Lord Auditor Miles Naismith Vorkosigan is enjoying a belated Galactic cruise/honeymoon with his wife, Ekaterin. Almost two years have passed since his shambolic but ultimately successful courtship (hilariously recounted in Bujold's last Vorkosigan book, A Civil Campaign, reviewed elsewhere on this site), and husband and wife are looking forward to their imminent return to the Barrayaran Empire where their first children are waiting, almost ready to crack out of the artificial wombs they've been quietly gestating in.
At this inopportune moment a crash-priority message comes in. Emperor Gregor wants Miles to sort out a diplomatic snafu with one of their trade fleets in a nearby stellar system. In fact, he's heading for Quaddiespace, the planetless system settled by the genetically engineered Quaddies (four arms, no legs, zero-g adapted) some two hundred years earlier, and the subject of another prior book of Bujold's, Falling Free. Reluctant, but obedient, Miles and Ekaterin alter their itinerary and set off.
The mess that's dumped into Miles' lap is a thoroughly opaque mixture of missing intelligence officers, racial prejudice, militaristic overreaction, and peculiar (very peculiar) clues.
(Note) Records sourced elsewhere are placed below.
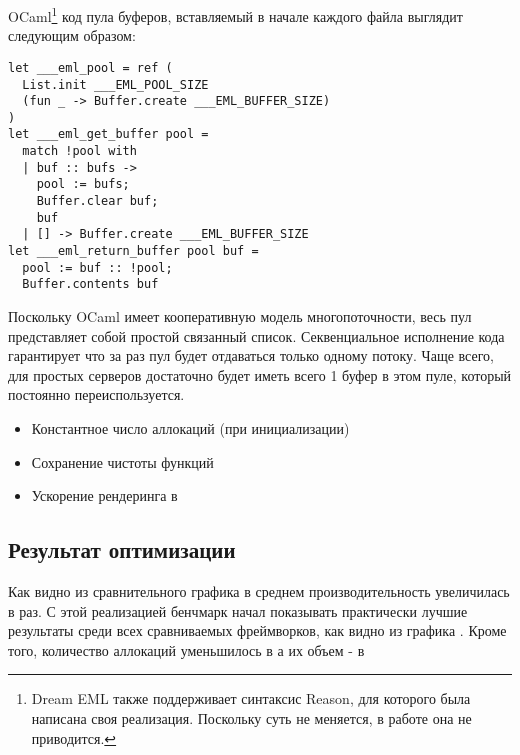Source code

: OCaml\footnote{Dream EML также поддерживает синтаксис Reason, для которого была написана своя реализация. Поскольку суть не меняется, в работе она не приводится.} код пула буферов, вставляемый в начале каждого файла  выглядит следующим образом:

\begin{lstlisting}
let ___eml_pool = ref (
  List.init ___EML_POOL_SIZE 
  (fun _ -> Buffer.create ___EML_BUFFER_SIZE)
)
let ___eml_get_buffer pool =
  match !pool with
  | buf :: bufs ->
    pool := bufs;
    Buffer.clear buf;
    buf
  | [] -> Buffer.create ___EML_BUFFER_SIZE
let ___eml_return_buffer pool buf =
  pool := buf :: !pool;
  Buffer.contents buf
\end{lstlisting}


Поскольку OCaml имеет кооперативную модель многопоточности, весь пул представляет собой простой связанный список.
Секвенциальное исполнение кода гарантирует что за раз пул будет отдаваться только одному потоку. 
Чаще всего, для простых серверов достаточно будет иметь всего 1 буфер в этом пуле, который постоянно переиспользуется.





\begin{itemize}
  \item Константное число аллокаций (при инициализации)
  \item Сохранение чистоты функций
  \item Ускорение рендеринга в 
\end{itemize}

\subsection{Результат оптимизации}


Как видно из сравнительного графика %
в среднем производительность увеличилась в %
раз.
С этой реализацией бенчмарк начал показывать практически лучшие результаты среди всех сравниваемых фреймворков, как видно из графика . %
Кроме того, количество аллокаций уменьшилось в %
а их объем - в %


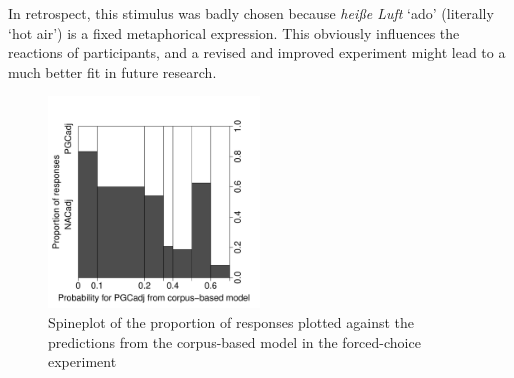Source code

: \begin{exe}
\end{exe}

In retrospect, this stimulus was badly chosen because \textit{heiße Luft} `ado' (literally `hot air') is a fixed metaphorical expression.
This obviously influences the reactions of participants, and a revised and improved experiment might lead to a much better fit in future research.

\begin{figure}[htbp!]
  \centering
  \includegraphics[width=0.5\textwidth]{../R/output/fc_proportions}
  \caption{Spineplot of the proportion of responses plotted against the predictions from the corpus-based model in the forced-choice experiment}
  \label{fig:spines}
\end{figure}

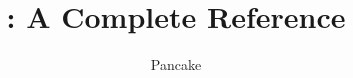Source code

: \documentclass[openany, 12pt, b5paper]{memoir}
\begin{document}
\title{\langname : A Complete Reference}
\author{Pancake}
\frontmatter
\maketitle
\newpage
\begin{KeepFromToc}
  \tableofcontents
\end{KeepFromToc}
\mainmatter






% 
\backmatter
\end{document}
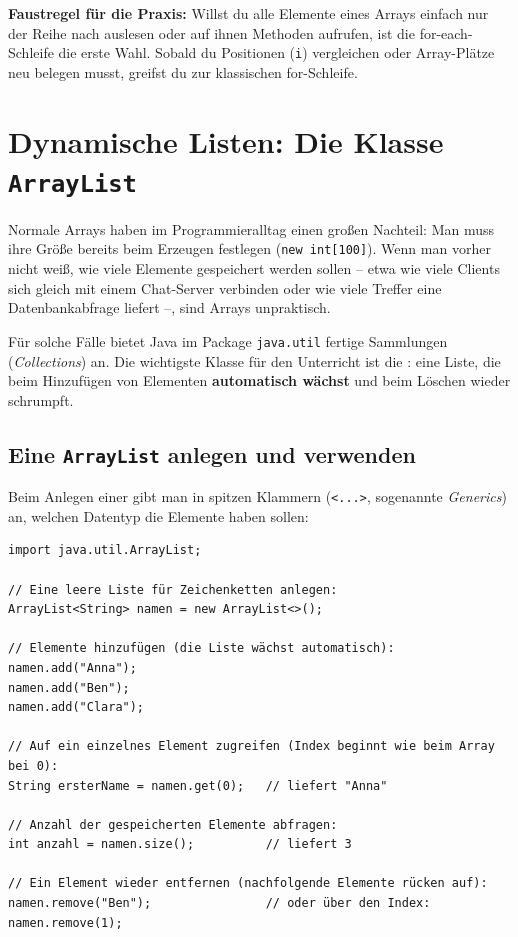 \textbf{Faustregel für die Praxis:} Willst du alle Elemente eines Arrays einfach 
nur der Reihe nach auslesen oder auf ihnen Methoden aufrufen, ist die for-each-Schleife 
die erste Wahl. Sobald du Positionen (\lstinline|i|) vergleichen oder Array-Plätze neu 
belegen musst, greifst du zur klassischen for-Schleife.


\section{Dynamische Listen: Die Klasse \texttt{ArrayList} \tagLK}

Normale Arrays haben im Programmieralltag einen großen Nachteil: Man muss ihre
Größe bereits beim Erzeugen festlegen (\lstinline|new int[100]|). Wenn man
vorher nicht weiß, wie viele Elemente gespeichert werden sollen -- etwa wie viele
Clients sich gleich mit einem Chat-Server verbinden oder wie viele Treffer eine
Datenbankabfrage liefert --, sind Arrays unpraktisch.

Für solche Fälle bietet Java im Package \texttt{java.util} fertige
Sammlungen (\emph{Collections}) an. Die wichtigste Klasse für den Unterricht
ist die : eine Liste, die beim Hinzufügen von Elementen
\textbf{automatisch wächst} und beim Löschen wieder schrumpft.


\subsection{Eine \texttt{ArrayList} anlegen und verwenden}

Beim Anlegen einer  gibt man in spitzen Klammern
(\texttt{<...>}, sogenannte \emph{Generics}) an, welchen Datentyp die Elemente
haben sollen:

\begin{lstlisting}
import java.util.ArrayList;

// Eine leere Liste für Zeichenketten anlegen:
ArrayList<String> namen = new ArrayList<>();

// Elemente hinzufügen (die Liste wächst automatisch):
namen.add("Anna");
namen.add("Ben");
namen.add("Clara");

// Auf ein einzelnes Element zugreifen (Index beginnt wie beim Array bei 0):
String ersterName = namen.get(0);   // liefert "Anna"

// Anzahl der gespeicherten Elemente abfragen:
int anzahl = namen.size();          // liefert 3

// Ein Element wieder entfernen (nachfolgende Elemente rücken auf):
namen.remove("Ben");                // oder über den Index: namen.remove(1);
\end{lstlisting}

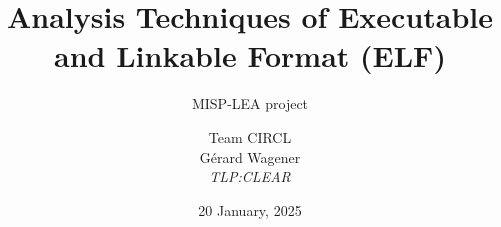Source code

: \documentclass{beamer}
\author{\small{Team CIRCL\\G{\'e}rard Wagener \\ \emph{TLP:CLEAR}}}
\title{Analysis Techniques of Executable and Linkable Format (ELF)}
\subtitle{MISP-LEA project}
\institute{\href{https://www.circl.lu}{https://www.circl.lu} \\}
\date{20 January, 2025}
\begin{document}
\begin{frame}
    \maketitle
\end{frame}







\end{document}
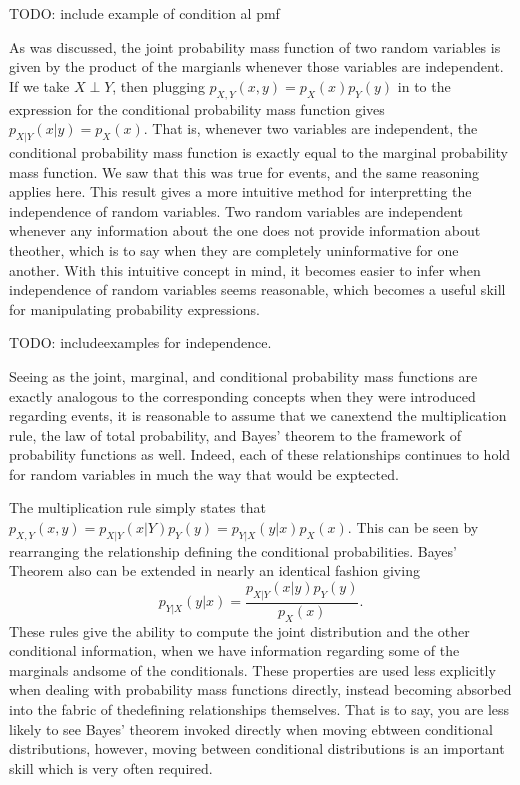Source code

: \documentclass[
  letterpaper,
  DIV=11,
  numbers=noendperiod]{scrreprt}
\begin{document}
TODO: include example of condition al pmf

As was discussed, the joint probability mass function of two random
variables is given by the product of the margianls whenever those
variables are independent. If we take \(X\perp Y\), then plugging
\(p_{X,Y}(x,y) = p_{X}(x)p_{Y}(y)\) in to the expression for the
conditional probability mass function gives \(p_{X|Y}(x|y) = p_X(x)\).
That is, whenever two variables are independent, the conditional
probability mass function is exactly equal to the marginal probability
mass function. We saw that this was true for events, and the same
reasoning applies here. This result gives a more intuitive method for
interpretting the independence of random variables. Two random variables
are independent whenever any information about the one does not provide
information about theother, which is to say when they are completely
uninformative for one another. With this intuitive concept in mind, it
becomes easier to infer when independence of random variables seems
reasonable, which becomes a useful skill for manipulating probability
expressions.

TODO: includeexamples for independence.

Seeing as the joint, marginal, and conditional probability mass
functions are exactly analogous to the corresponding concepts when they
were introduced regarding events, it is reasonable to assume that we
canextend the multiplication rule, the law of total probability, and
Bayes' theorem to the framework of probability functions as well.
Indeed, each of these relationships continues to hold for random
variables in much the way that would be exptected.

The multiplication rule simply states that
\(p_{X,Y}(x,y) = p_{X|Y}(x|Y)p_Y(y) = p_{Y|X}(y|x)p_X(x)\). This can be
seen by rearranging the relationship defining the conditional
probabilities. Bayes' Theorem also can be extended in nearly an
identical fashion giving
\[p_{Y|X}(y|x) = \frac{p_{X|Y}(x|y)p_Y(y)}{p_X(x)}.\] These rules give
the ability to compute the joint distribution and the other conditional
information, when we have information regarding some of the marginals
andsome of the conditionals. These properties are used less explicitly
when dealing with probability mass functions directly, instead becoming
absorbed into the fabric of thedefining relationships themselves. That
is to say, you are less likely to see Bayes' theorem invoked directly
when moving ebtween conditional distributions, however, moving between
conditional distributions is an important skill which is very often
required.
\end{document}
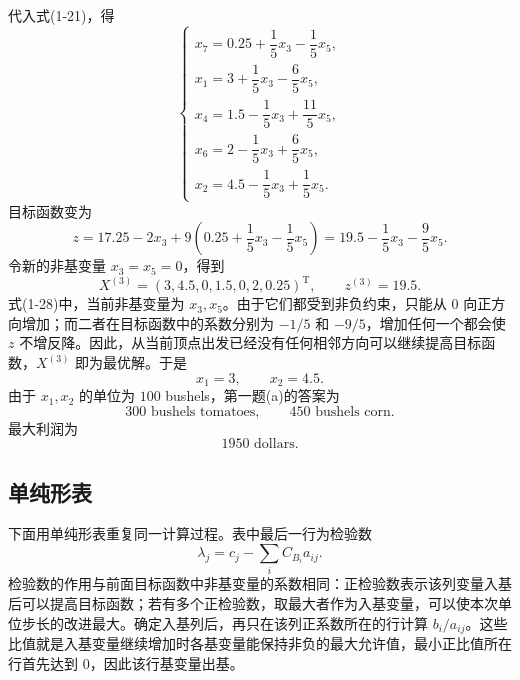 ﻿\documentclass[UTF8,zihao=-4,fontset=none]{ctexart}
\begin{document}
代入式(1-21)，得
\[
    \begin{cases}
    x_7=0.25+\dfrac{1}{5}x_3-\dfrac{1}{5}x_5,\\[0.4em]
    x_1=3+\dfrac{1}{5}x_3-\dfrac{6}{5}x_5,\\[0.4em]
    x_4=1.5-\dfrac{1}{5}x_3+\dfrac{11}{5}x_5,\\[0.4em]
    x_6=2-\dfrac{1}{5}x_3+\dfrac{6}{5}x_5,\\[0.4em]
    x_2=4.5-\dfrac{1}{5}x_3+\dfrac{1}{5}x_5.
    \end{cases} \tag{1-27}
\]
目标函数变为
\[
    z=17.25-2x_3+9\left(0.25+\frac{1}{5}x_3-\frac{1}{5}x_5\right)
     =19.5-\frac{1}{5}x_3-\frac{9}{5}x_5. \tag{1-28}
\]
令新的非基变量 \(x_3=x_5=0\)，得到
\[
    X^{(3)}=(3,4.5,0,1.5,0,2,0.25)^{\mathrm T},\qquad z^{(3)}=19.5. \tag{1-29}
\]
式(1-28)中，当前非基变量为 \(x_3,x_5\)。由于它们都受到非负约束，只能从 \(0\) 向正方向增加；而二者在目标函数中的系数分别为 \(-1/5\) 和 \(-9/5\)，增加任何一个都会使 \(z\) 不增反降。因此，从当前顶点出发已经没有任何相邻方向可以继续提高目标函数，\(X^{(3)}\) 即为最优解。于是
\[
    x_1=3,\qquad x_2=4.5.
\]
由于 \(x_1,x_2\) 的单位为 \(100\) bushels，第一题(a)的答案为
\[
    \boxed{300\text{ bushels tomatoes},\qquad 450\text{ bushels corn}.}
\]
最大利润为
\[
    \boxed{1950\text{ dollars}.}
\]

\subsection{单纯形表}

下面用单纯形表重复同一计算过程。表中最后一行为检验数
\[
    \lambda_j=c_j-\sum_i C_{B_i}a_{ij}.
\]
检验数的作用与前面目标函数中非基变量的系数相同：正检验数表示该列变量入基后可以提高目标函数；若有多个正检验数，取最大者作为入基变量，可以使本次单位步长的改进最大。确定入基列后，再只在该列正系数所在的行计算 \(b_i/a_{ij}\)。这些比值就是入基变量继续增加时各基变量能保持非负的最大允许值，最小正比值所在行首先达到 \(0\)，因此该行基变量出基。
\end{document}
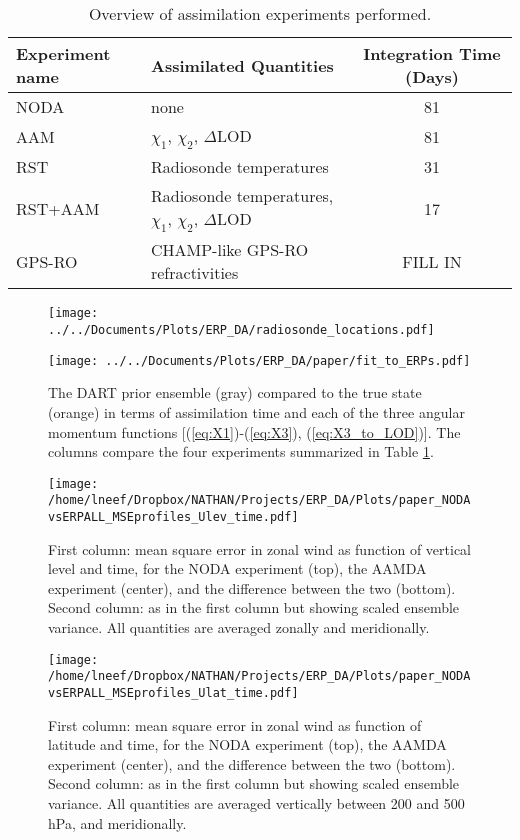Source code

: 
\begin{table}
\caption{Overview of assimilation experiments performed.}
\centering
\begin{tabular}{llc}
Experiment name &  Assimilated Quantities  & Integration Time (Days) \\
\hline
NODA  &  none	& 81 				\\
AAM  &  $\chi_1$, $\chi_2$, $\Delta$LOD		& 81\\
RST  &  Radiosonde temperatures	& 31	\\
RST+AAM	 &  Radiosonde temperatures, $\chi_1$, $\chi_2$, $\Delta$LOD	& 17\\
\textcolor{unsure}{GPS-RO}	& \textcolor{unsure}{CHAMP-like GPS-RO refractivities} & \textcolor{alert}{FILL IN}	\\
\hline
\end{tabular}
\label{tab:expts}
\end{table}

 \begin{figure}
\texttt{[image: ../../Documents/Plots/ERP\_DA/radiosonde\_locations.pdf]} 
 \caption{  }
 \label{fig:RS}
\end{figure}

 \begin{figure}
\texttt{[image: ../../Documents/Plots/ERP\_DA/paper/fit\_to\_ERPs.pdf]} 
 \caption{ The DART prior ensemble (gray) compared to the true state (orange) in terms of assimilation time and each of the three angular momentum functions [(\ref{eq:X1})-(\ref{eq:X3}), (\ref{eq:X3_to_LOD})].  The columns compare the four experiments summarized in Table \ref{tab:expts}.  }
 \label{fig:fit_to_ERPs}
\end{figure}

 \begin{figure}
 \texttt{[image: /home/lneef/Dropbox/NATHAN/Projects/ERP\_DA/Plots/paper\_NODAvsERPALL\_MSEprofiles\_Ulev\_time.pdf]}
 \caption{First column: mean square error in zonal wind as function of vertical level and time, for the NODA experiment (top), the AAMDA experiment (center), and the difference between the two (bottom). Second column: as in the first column but showing scaled ensemble variance. All quantities are averaged zonally and meridionally.} 
 \label{fig:MSEprofiles}
\end{figure}

 \begin{figure}
 \texttt{[image: /home/lneef/Dropbox/NATHAN/Projects/ERP\_DA/Plots/paper\_NODAvsERPALL\_MSEprofiles\_Ulat\_time.pdf]}
 \caption{First column: mean square error in zonal wind as function of latitude and time, for the NODA experiment (top), the AAMDA experiment (center), and the difference between the two (bottom). Second column: as in the first column but showing scaled ensemble variance. All quantities are averaged vertically between 200 and 500 hPa, and meridionally.} 
 \label{fig:MSEsurface}
\end{figure}




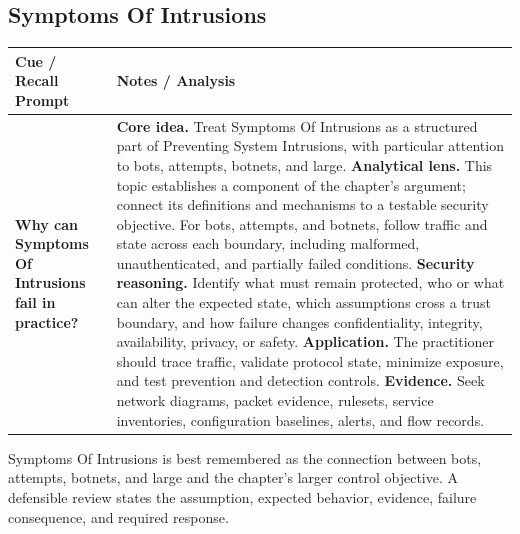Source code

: \documentclass[11pt]{article}
\newcommand{\CornellHeader}{%
\rowcolor{Navy}\color{white}\bfseries Cue / Recall Prompt & \color{white}\bfseries Notes / Analysis\\\hline}
\newcommand{\CornellRow}[2]{%
\cellcolor{CueGray}\RaggedRight\textbf{#1} & \RaggedRight #2\\\hline}
\begin{document}
\subsection*{Symptoms Of Intrusions}
\begin{longtable}{>{\RaggedRight\arraybackslash}p{}|>{\RaggedRight\arraybackslash}p{}}
\CornellHeader
\CornellRow{Why can Symptoms Of Intrusions fail in practice?}{\textbf{Core idea.} Treat Symptoms Of Intrusions as a structured part of Preventing System Intrusions, with particular attention to bots, attempts, botnets, and large. \textbf{Analytical lens.} This topic establishes a component of the chapter's argument; connect its definitions and mechanisms to a testable security objective. For bots, attempts, and botnets, follow traffic and state across each boundary, including malformed, unauthenticated, and partially failed conditions. \textbf{Security reasoning.} Identify what must remain protected, who or what can alter the expected state, which assumptions cross a trust boundary, and how failure changes confidentiality, integrity, availability, privacy, or safety. \textbf{Application.} The practitioner should trace traffic, validate protocol state, minimize exposure, and test prevention and detection controls. \textbf{Evidence.} Seek network diagrams, packet evidence, rulesets, service inventories, configuration baselines, alerts, and flow records.}
\end{longtable}
\begin{topicsummary}
Symptoms Of Intrusions is best remembered as the connection between bots, attempts, botnets, and large and the chapter's larger control objective. A defensible review states the assumption, expected behavior, evidence, failure consequence, and required response.
\end{topicsummary}
\end{document}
No sooner does he get one part of the problem sorted out then something else happens to throw the situation off-balance. Cracking the outer shell of the mystery soon reveals that there's something a lot stranger and more sinister lurking underneath, and a hell of a lot more dangerous.
Miles has to juggle about sixteen different factors, factions, personalities and problems before he resolves things, and he doesn't quite manage it without dropping some of the balls...
Well then, does this all amount to a good book? Yes, it does, because even second-rate work by Bujold is much more worth reading than a lot of other authors' first-rate material. It doesn't, however, come anywhere close to meeting the very high mark she set in A Civil Campaign.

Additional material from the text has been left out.